Yesterday, I was banging my head against the internet to find a way to convert a batch file that I have written to an executable file. Why did I want to convert my batch file into an exe file? Here is the story…
At my job, I was using a CLI tool to build and deploy my app to the server. Every time I made a change to the code and wanted to deploy the latest code, I had to execute five commands to build and deploy my app.
I am not that person who gets everything right at the first shot. When I test the app after deploying, more often than not, I would find that I missed something. Again I had to execute those five commands. And again… and again… and again…
I am super lazy and me having to execute five commands again and again drove me crazy. So I decided to write a batch script where I would automate running these commands. I wrote the script and tested it. It worked just the way I wanted.
But then, I had this crazy idea, or… maybe a wish. The CLI tool that I was already using was packaged as an exe file. So when I used this CLI tool, I would say cli arg1 arg2
. Mine was a batch file.
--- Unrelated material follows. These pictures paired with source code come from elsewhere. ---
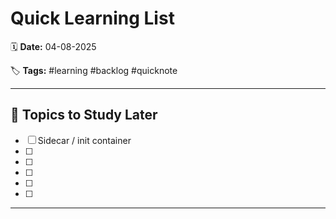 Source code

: # Quick Learning List

🗓️ **Date:** 04-08-2025  

🏷️ **Tags:** #learning #backlog #quicknote

---

## 🚀 Topics to Study Later

- [ ] Sidecar / init container 
- [ ] 
- [ ] 
- [ ] 
- [ ] 
- [ ] 

---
So each time I executed the batch script, I had to say mybatch.bat arg1 agr2
. I did not like having to type .bat when I executed the script.
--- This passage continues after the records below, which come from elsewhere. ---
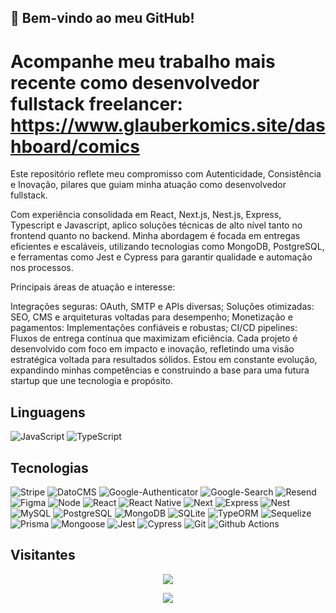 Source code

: ## 👋 Bem-vindo ao meu GitHub!

# Acompanhe meu trabalho mais recente como desenvolvedor fullstack freelancer: https://www.glauberkomics.site/dashboard/comics

Este repositório reflete meu compromisso com Autenticidade, Consistência e Inovação, pilares que guiam minha atuação como desenvolvedor fullstack.

Com experiência consolidada em React, Next.js, Nest.js, Express, Typescript e Javascript, aplico soluções técnicas de alto nível tanto no frontend quanto no backend. Minha abordagem é focada em entregas eficientes e escaláveis, utilizando tecnologias como MongoDB, PostgreSQL, e ferramentas como Jest e Cypress para garantir qualidade e automação nos processos.

Principais áreas de atuação e interesse:

Integrações seguras: OAuth, SMTP e APIs diversas;
Soluções otimizadas: SEO, CMS e arquiteturas voltadas para desempenho;
Monetização e pagamentos: Implementações confiáveis e robustas;
CI/CD pipelines: Fluxos de entrega contínua que maximizam eficiência.
Cada projeto é desenvolvido com foco em impacto e inovação, refletindo uma visão estratégica voltada para resultados sólidos. Estou em constante evolução, expandindo minhas competências e construindo a base para uma futura startup que une tecnologia e propósito.

## Linguagens
![JavaScript](https://img.shields.io/badge/JavaScript-f?style=for-the-badge&logo=JavaScript&logoColor=%23F7DF1E&labelColor=%23000000&color=%23F7DF1E)
![TypeScript](https://img.shields.io/badge/TypeScript-f?style=for-the-badge&logo=TypeScript&logoColor=%233178C6&labelColor=%23000000&color=%233178C6)
</br>

## Tecnologias
![Stripe](https://img.shields.io/badge/stripe-635BFF?style=for-the-badge&logo=Stripe&logoColor=%635BFF&labelColor=black)
![DatoCMS](https://img.shields.io/badge/datocms-FF7751?style=for-the-badge&logo=DatoCMS&logoColor=%FF7751&labelColor=black)
![Google-Authenticator](https://img.shields.io/badge/Google•Auth-4285F4?style=for-the-badge&logo=GoogleAuthenticator&logoColor=%4285F4&labelColor=black)
![Google-Search](https://img.shields.io/badge/Google•Search-4285F4?style=for-the-badge&logo=GoogleSearchConsole&logoColor=%4285F4&labelColor=black)
![Resend](https://img.shields.io/badge/resend-000000?style=for-the-badge&logo=Resend&logoColor=white&labelColor=black&color=eaeaea)
![Figma](https://img.shields.io/badge/figma-F24E1E?style=for-the-badge&logo=Figma&logoColor=%F24E1E&labelColor=black&color=eaeaea)
![Node](https://img.shields.io/badge/node-5FA04E?style=for-the-badge&logo=Node.js&logoColor=%235FA04E&labelColor=black)
![React](https://img.shields.io/badge/React-f?style=for-the-badge&logo=React&logoColor=%2369FFFF&labelColor=%23000000&color=%2369FFFF)
![React Native](https://img.shields.io/badge/React•Native-f?style=for-the-badge&logo=React&logoColor=%2361DAFB&labelColor=%23000000&color=%2361DAFB)
![Next](https://img.shields.io/badge/Next-f?style=for-the-badge&logo=Next.js&logoColor=white&labelColor=black&color=eaeaea)
![Express](https://img.shields.io/badge/Express-FFFFFF?style=for-the-badge&logo=Express&logoColor=%23FFFFFF&labelColor=black&color=eaeaea)
![Nest](https://img.shields.io/badge/Nest-E0234E?style=for-the-badge&logo=Nestjs&logoColor=%23E0234E&labelColor=black&color=%23E0234E)
![MySQL](https://img.shields.io/badge/Mysql-f?style=for-the-badge&logo=MySQL&logoColor=%234479A1&labelColor=%23000000&color=%234479A1)
![PostgreSQL](https://img.shields.io/badge/Postgresql-f?style=for-the-badge&logo=PostgreSQL&logoColor=%234169E1&labelColor=%23000000&color=%234169E1)
![MongoDB](https://img.shields.io/badge/MongoDB-f?style=for-the-badge&logo=MongoDB&logoColor=%2347A248&labelColor=%23000000&color=%2347A248)
![SQLite](https://img.shields.io/badge/SQLite-f?style=for-the-badge&logo=SQLite&logoColor=%23003B57&labelColor=%23000000&color=%23003B57)
![TypeORM](https://img.shields.io/badge/TypeORM-f?style=for-the-badge&logo=TypeORM&logoColor=%23FE0803&labelColor=%23000000&color=%23FE0803)
![Sequelize](https://img.shields.io/badge/Sequelize-f?style=for-the-badge&logo=Sequelize&logoColor=%2352B0E7&labelColor=%23000000&color=%2352B0E7)
![Prisma](https://img.shields.io/badge/Prisma-f?style=for-the-badge&logo=Prisma&logoColor=%232D3748&labelColor=%23000000&color=%232D3748)
![Mongoose](https://img.shields.io/badge/Mongoose-f?style=for-the-badge&logo=Mongoose&logoColor=%23880000&labelColor=%23000000&color=%23880000)
![Jest](https://img.shields.io/badge/Jest-f?style=for-the-badge&logo=Jest&logoColor=%23C21325&labelColor=%23000000&color=%23C21325)
![Cypress](https://img.shields.io/badge/Cypress-f?style=for-the-badge&logo=Cypress&logoColor=%2369D3A7&labelColor=%23000000&color=%2369D3A7)
![Git](https://img.shields.io/badge/Git-f?style=for-the-badge&logo=Git&logoColor=%23F05032&labelColor=%23000000&color=%23F05032)
![Github Actions](https://img.shields.io/badge/Github%20Actions-f?style=for-the-badge&logo=Github%20Actions&logoColor=%232088FF&labelColor=%23000000&color=%232088FF)
</br>

## Visitantes

 <p align="center"> 
   <img alingn="center" src="https://profile-counter.glitch.me/alexsantos-dev/count.svg" />
 </p>
 
<div align="center">
  <a href="http://www.github.com/alexsantos-dev"><img src="https://github-readme-streak-stats.herokuapp.com/?user=alexsantos-dev&stroke=2ea043&background=010326&ring=F24B4B&fire=7EF2E7&currStreakNum=white&currStreakLabel=7EF2E7&sideNums=white&sideLabels=7EF2E7&dates=A5C2A4&hide_border=true" /></a>
</div>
So, I wanted to convert my batch script into an exe file, so that I can execute it without having to type .bat every time. I searched the internet, downloaded a few batch to exe converter tools. I even tried the IExpress tool that comes bundled with Windows which supposedly does the batch to exe conversion.
Either the downloaded tool was blocked by my company’s security software or they simply did not work for me. Frustrated, I gave up. I decided to live with having to type .bat in my command. After a few minutes, the Eureka moment happened.
Out of carelessness, my hands typed mybatch arg1 arg2
and the command started running! I blinked in excitement. So, I did not have to type .bat to execute a batch file?
Well, that day I learnt that in order to execute a .bat file Windows, you did not have to type .bat with the filename.